When we aggregate our gradients from multiple workers, instead of bringing them to a central server to aggregate them or having them send gradients directly to each other we're goona have everyone who's involved in the federated learning process or the federated learning session send all of their gradients to a neutral third party (secure worker)

In [2]:
import syft as sy
import torch as th
from torch import nn, optim

In [3]:
# create the hook
hook = sy.TorchHook(th)

#### create workers

In [4]:
# data owners
bob = sy.VirtualWorker(hook, id='bob')
alice = sy.VirtualWorker(hook, id='alice')
# trusted third party
secure_worker = sy.VirtualWorker(hook, id='secure_worker')

In [5]:
# inform workers that other workers exist
bob.add_workers([alice, secure_worker])
alice.add_workers([bob, secure_worker])
secure_worker.add_workers([alice, bob])



<VirtualWorker id:secure_worker #tensors:0>

#### create dataset for simple linear model

In [6]:
# A Toy Dataset
data = th.tensor([[0,0],[0,1],[1,0],[1,1.]], requires_grad=True)
target = th.tensor([[0],[0],[1],[1.]], requires_grad=True) 

In [7]:
# get pointers to training data on each worker by
# sending some training data to bob and alice
# bob data
bobs_data = data[0:2].send(bob)
bobs_target = target[0:2].send(bob)
# alice data
alices_data = data[2:].send(alice)
alices_target = target[2:].send(alice)

#### initialize a linear model

In [8]:
# initialize toy model
model = nn.Linear(2,1)

#### federated learning

* we want to have two different model that we want to send to each of the workers because we want to be averaged
* we need two optimizers: one for bob and one for parameters of alice's

In [9]:
for round_iter in range(10):

    # copy the model and send it to bob
    bobs_model = model.copy().send(bob)
    alices_model = model.copy().send(alice)

    # initialize the optimizers
    bobs_opt = optim.SGD(params=bobs_model.parameters(), lr=0.1)
    alices_opt = optim.SGD(params=alices_model.parameters(), lr=0.1)
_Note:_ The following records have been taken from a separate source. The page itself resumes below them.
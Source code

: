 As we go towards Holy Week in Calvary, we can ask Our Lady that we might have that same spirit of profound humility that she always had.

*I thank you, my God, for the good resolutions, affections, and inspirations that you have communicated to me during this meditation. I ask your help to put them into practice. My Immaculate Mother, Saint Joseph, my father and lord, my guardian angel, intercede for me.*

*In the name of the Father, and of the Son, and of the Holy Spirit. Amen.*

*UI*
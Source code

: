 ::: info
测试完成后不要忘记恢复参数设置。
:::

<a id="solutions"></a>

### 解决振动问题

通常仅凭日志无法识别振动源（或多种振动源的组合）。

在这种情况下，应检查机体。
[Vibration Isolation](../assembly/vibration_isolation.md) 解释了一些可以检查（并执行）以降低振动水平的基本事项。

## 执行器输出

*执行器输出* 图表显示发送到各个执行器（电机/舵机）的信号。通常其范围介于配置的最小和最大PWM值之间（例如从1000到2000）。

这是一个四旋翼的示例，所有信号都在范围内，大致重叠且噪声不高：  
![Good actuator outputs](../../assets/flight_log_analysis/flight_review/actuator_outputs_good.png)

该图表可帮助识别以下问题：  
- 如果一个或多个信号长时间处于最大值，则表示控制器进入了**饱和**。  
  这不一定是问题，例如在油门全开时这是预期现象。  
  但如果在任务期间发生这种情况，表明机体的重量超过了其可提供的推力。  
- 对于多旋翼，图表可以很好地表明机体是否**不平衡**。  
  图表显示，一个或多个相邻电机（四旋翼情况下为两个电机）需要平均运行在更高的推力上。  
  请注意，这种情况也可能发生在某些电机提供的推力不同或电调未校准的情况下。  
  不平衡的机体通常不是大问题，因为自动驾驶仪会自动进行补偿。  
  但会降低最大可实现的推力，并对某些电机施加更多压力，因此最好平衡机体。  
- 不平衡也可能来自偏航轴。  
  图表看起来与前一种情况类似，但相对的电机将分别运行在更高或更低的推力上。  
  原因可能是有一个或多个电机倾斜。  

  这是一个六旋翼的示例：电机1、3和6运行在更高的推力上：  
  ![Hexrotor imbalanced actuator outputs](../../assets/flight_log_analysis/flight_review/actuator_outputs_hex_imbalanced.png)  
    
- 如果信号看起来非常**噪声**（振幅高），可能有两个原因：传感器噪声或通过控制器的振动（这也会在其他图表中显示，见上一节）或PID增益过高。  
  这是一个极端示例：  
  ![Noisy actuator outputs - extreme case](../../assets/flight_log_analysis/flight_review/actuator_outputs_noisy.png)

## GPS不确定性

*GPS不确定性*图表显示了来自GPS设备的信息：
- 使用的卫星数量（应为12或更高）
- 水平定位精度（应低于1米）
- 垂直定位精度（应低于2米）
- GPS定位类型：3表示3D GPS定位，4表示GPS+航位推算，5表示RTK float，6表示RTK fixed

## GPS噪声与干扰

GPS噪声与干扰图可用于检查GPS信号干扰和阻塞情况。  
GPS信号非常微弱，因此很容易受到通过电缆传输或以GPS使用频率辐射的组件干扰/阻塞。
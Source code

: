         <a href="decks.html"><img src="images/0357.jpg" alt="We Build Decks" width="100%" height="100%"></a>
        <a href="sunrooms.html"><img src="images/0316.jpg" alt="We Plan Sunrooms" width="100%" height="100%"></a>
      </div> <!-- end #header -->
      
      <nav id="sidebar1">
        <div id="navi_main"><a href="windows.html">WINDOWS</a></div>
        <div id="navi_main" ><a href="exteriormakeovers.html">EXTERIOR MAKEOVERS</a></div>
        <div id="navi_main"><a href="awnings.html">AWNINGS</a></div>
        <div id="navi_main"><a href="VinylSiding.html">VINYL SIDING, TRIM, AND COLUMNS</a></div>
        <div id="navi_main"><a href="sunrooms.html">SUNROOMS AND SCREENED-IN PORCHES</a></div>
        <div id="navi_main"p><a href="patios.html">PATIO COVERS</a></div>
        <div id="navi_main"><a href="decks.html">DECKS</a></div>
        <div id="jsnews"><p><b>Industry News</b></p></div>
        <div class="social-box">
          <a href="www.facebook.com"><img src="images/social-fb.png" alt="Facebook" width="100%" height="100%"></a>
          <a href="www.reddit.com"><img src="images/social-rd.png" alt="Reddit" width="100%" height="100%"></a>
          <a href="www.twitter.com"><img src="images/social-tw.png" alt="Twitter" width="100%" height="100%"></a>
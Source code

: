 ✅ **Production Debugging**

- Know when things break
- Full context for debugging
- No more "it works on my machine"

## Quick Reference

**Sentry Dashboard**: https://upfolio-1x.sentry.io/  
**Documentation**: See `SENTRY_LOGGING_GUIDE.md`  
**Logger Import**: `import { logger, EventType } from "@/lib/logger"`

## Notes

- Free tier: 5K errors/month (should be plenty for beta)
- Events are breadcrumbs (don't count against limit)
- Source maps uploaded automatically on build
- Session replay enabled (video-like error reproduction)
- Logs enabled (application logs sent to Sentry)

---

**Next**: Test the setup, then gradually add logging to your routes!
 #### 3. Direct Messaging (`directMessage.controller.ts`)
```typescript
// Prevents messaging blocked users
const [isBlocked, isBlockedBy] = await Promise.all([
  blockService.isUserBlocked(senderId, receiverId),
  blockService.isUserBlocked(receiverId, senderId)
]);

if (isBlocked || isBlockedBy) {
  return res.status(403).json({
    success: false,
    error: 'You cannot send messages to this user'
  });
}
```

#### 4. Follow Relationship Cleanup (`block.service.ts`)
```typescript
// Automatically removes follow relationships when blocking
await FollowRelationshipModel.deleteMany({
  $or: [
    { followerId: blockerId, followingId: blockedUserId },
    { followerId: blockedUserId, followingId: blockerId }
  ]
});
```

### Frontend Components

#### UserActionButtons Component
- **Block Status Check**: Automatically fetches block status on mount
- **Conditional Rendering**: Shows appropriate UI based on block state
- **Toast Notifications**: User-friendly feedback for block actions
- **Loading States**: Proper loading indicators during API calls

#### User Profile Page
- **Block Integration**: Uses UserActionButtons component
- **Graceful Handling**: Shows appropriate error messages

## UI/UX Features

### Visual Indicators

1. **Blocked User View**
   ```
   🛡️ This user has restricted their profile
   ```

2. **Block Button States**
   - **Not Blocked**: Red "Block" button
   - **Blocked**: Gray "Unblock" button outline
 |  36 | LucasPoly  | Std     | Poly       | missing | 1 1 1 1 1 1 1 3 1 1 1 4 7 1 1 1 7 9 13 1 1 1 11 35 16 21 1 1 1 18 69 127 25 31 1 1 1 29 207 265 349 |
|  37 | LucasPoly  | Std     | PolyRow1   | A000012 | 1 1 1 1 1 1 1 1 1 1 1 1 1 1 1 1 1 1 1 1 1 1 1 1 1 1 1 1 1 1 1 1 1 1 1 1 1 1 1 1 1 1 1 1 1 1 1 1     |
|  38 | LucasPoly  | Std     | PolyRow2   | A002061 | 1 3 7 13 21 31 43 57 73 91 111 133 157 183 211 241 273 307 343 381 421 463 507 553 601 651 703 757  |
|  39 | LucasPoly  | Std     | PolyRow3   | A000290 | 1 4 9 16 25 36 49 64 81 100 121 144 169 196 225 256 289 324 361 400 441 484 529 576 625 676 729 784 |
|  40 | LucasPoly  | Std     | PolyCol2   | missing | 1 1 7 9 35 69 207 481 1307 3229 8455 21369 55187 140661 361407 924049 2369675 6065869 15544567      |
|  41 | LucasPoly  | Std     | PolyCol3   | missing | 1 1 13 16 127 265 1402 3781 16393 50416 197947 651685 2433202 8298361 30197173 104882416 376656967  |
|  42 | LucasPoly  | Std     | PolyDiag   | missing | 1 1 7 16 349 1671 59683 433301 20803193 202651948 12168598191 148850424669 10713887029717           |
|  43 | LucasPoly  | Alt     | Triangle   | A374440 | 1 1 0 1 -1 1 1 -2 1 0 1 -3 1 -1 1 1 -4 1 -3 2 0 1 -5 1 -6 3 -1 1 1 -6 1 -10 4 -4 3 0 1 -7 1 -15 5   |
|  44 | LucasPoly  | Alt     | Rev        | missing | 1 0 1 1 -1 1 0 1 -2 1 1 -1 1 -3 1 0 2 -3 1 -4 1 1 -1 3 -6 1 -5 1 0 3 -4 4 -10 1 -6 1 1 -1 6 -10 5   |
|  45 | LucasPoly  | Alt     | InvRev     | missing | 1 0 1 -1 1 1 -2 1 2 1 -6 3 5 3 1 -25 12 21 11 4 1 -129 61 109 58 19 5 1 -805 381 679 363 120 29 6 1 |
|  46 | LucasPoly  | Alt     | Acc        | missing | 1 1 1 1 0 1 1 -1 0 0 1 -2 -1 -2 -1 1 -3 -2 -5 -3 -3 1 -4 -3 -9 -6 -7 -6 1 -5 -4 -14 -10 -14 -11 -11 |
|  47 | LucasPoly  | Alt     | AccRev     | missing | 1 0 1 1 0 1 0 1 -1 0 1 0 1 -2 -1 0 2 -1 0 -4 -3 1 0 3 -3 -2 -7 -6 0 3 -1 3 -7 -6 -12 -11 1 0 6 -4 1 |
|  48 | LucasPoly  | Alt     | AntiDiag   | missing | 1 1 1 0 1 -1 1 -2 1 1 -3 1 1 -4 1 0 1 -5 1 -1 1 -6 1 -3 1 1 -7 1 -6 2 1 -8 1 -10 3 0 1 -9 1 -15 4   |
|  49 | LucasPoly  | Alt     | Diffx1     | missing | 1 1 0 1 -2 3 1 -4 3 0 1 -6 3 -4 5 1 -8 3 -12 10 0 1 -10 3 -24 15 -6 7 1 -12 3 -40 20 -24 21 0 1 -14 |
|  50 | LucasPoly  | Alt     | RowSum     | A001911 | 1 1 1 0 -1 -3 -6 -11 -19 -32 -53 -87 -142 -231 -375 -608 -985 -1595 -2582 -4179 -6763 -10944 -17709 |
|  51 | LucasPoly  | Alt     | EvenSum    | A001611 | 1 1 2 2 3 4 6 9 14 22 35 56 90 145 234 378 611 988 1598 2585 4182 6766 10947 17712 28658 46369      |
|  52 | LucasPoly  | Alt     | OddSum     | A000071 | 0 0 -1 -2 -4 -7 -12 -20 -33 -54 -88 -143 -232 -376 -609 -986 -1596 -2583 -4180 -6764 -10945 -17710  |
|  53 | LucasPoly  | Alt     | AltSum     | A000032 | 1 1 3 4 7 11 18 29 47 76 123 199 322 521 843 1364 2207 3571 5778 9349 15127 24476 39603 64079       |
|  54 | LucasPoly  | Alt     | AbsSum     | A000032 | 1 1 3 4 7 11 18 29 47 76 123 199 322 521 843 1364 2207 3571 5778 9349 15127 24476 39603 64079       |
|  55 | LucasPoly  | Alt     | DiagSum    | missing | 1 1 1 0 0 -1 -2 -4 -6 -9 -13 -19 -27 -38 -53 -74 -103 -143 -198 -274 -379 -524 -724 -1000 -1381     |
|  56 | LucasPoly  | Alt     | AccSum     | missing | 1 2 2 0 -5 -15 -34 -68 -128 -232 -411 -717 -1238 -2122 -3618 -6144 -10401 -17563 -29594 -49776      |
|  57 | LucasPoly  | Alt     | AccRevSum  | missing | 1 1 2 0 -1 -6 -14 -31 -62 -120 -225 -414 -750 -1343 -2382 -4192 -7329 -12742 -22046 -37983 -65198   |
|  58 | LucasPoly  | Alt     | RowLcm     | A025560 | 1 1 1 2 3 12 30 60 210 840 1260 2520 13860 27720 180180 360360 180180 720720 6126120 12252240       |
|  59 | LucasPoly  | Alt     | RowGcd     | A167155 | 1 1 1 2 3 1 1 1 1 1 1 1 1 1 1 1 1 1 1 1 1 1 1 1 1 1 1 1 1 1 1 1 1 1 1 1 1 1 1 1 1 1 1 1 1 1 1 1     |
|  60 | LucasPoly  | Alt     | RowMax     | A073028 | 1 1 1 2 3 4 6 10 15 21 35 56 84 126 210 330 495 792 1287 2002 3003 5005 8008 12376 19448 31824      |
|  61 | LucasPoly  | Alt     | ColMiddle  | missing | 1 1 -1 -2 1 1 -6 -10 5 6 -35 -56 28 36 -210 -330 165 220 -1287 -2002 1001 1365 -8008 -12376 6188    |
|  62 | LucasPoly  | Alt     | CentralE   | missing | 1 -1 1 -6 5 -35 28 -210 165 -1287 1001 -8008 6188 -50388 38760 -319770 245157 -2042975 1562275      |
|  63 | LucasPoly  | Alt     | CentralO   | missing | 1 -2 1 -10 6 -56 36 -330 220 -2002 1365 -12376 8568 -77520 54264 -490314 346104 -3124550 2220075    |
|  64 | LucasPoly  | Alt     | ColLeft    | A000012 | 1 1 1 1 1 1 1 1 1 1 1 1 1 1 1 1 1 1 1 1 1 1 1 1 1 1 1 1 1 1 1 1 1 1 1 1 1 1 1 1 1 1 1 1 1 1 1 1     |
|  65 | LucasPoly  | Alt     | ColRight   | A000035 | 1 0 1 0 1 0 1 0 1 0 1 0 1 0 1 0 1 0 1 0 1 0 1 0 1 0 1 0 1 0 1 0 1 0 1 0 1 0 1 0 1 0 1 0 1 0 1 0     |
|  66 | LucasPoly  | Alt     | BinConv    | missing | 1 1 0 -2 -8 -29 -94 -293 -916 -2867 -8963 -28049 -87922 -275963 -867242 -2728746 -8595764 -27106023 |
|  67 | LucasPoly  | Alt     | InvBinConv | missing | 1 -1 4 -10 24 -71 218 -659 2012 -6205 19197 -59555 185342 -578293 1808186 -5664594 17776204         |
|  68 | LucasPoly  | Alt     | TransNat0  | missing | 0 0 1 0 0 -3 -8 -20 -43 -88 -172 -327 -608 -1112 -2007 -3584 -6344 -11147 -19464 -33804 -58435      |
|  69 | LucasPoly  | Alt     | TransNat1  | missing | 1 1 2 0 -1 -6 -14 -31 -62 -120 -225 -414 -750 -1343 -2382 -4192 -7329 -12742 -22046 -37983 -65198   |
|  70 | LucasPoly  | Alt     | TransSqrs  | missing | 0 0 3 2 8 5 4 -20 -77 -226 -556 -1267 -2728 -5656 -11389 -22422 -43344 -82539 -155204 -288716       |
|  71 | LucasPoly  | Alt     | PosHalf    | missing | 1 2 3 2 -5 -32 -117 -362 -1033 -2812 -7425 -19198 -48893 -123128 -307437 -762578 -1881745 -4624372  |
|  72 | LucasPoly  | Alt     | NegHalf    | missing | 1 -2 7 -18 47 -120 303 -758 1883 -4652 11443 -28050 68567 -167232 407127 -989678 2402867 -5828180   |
    # training the models and average the models

    for i in range(10):

        # for bob
        # zero out the gradients
        bobs_model.zero_grad()
        # make prediction
        bobs_pred = bobs_model(bobs_data)
        # calculate the loss with SME 
        bobs_loss = ((bobs_pred - bobs_target)**2).sum()
        # backpropagate
        bobs_loss.backward()
        # make an optimizer step to update the weights 
        bobs_opt.step()
        # get the loss
        bobs_loss = bobs_loss.get().data
        #print(bobs_loss)

        # for alice
        # zero out the gradients
        alices_model.zero_grad()
        # make prediction
        alices_pred = alices_model(alices_data)
        # calculate the loss with SME 
        alices_loss = ((alices_pred - alices_target)**2).sum()
        # backpropagate
        alices_loss.backward()
        # make an optimizer step to update the weights 
        alices_opt.step()
        # get the loss
        alices_loss = alices_loss.get().data
        #print(alices_loss)

    # iterates through every parameter on alices model and call move on that parameter
    # move models on secure_worker
    alices_model.move(secure_worker)
    bobs_model.move(secure_worker)
    
    with th.no_grad():
        # average the models
        model.weight.set_(((alices_model.weight.data + bobs_model.weight.data) / 2).get())
        model.bias.set_(((alices_model.bias.data + bobs_model.bias.data) / 2).get())
        
    secure_worker.clear_objects()
    
    print("Bob:" + str(bobs_loss) + " Alice:" + str(alices_loss))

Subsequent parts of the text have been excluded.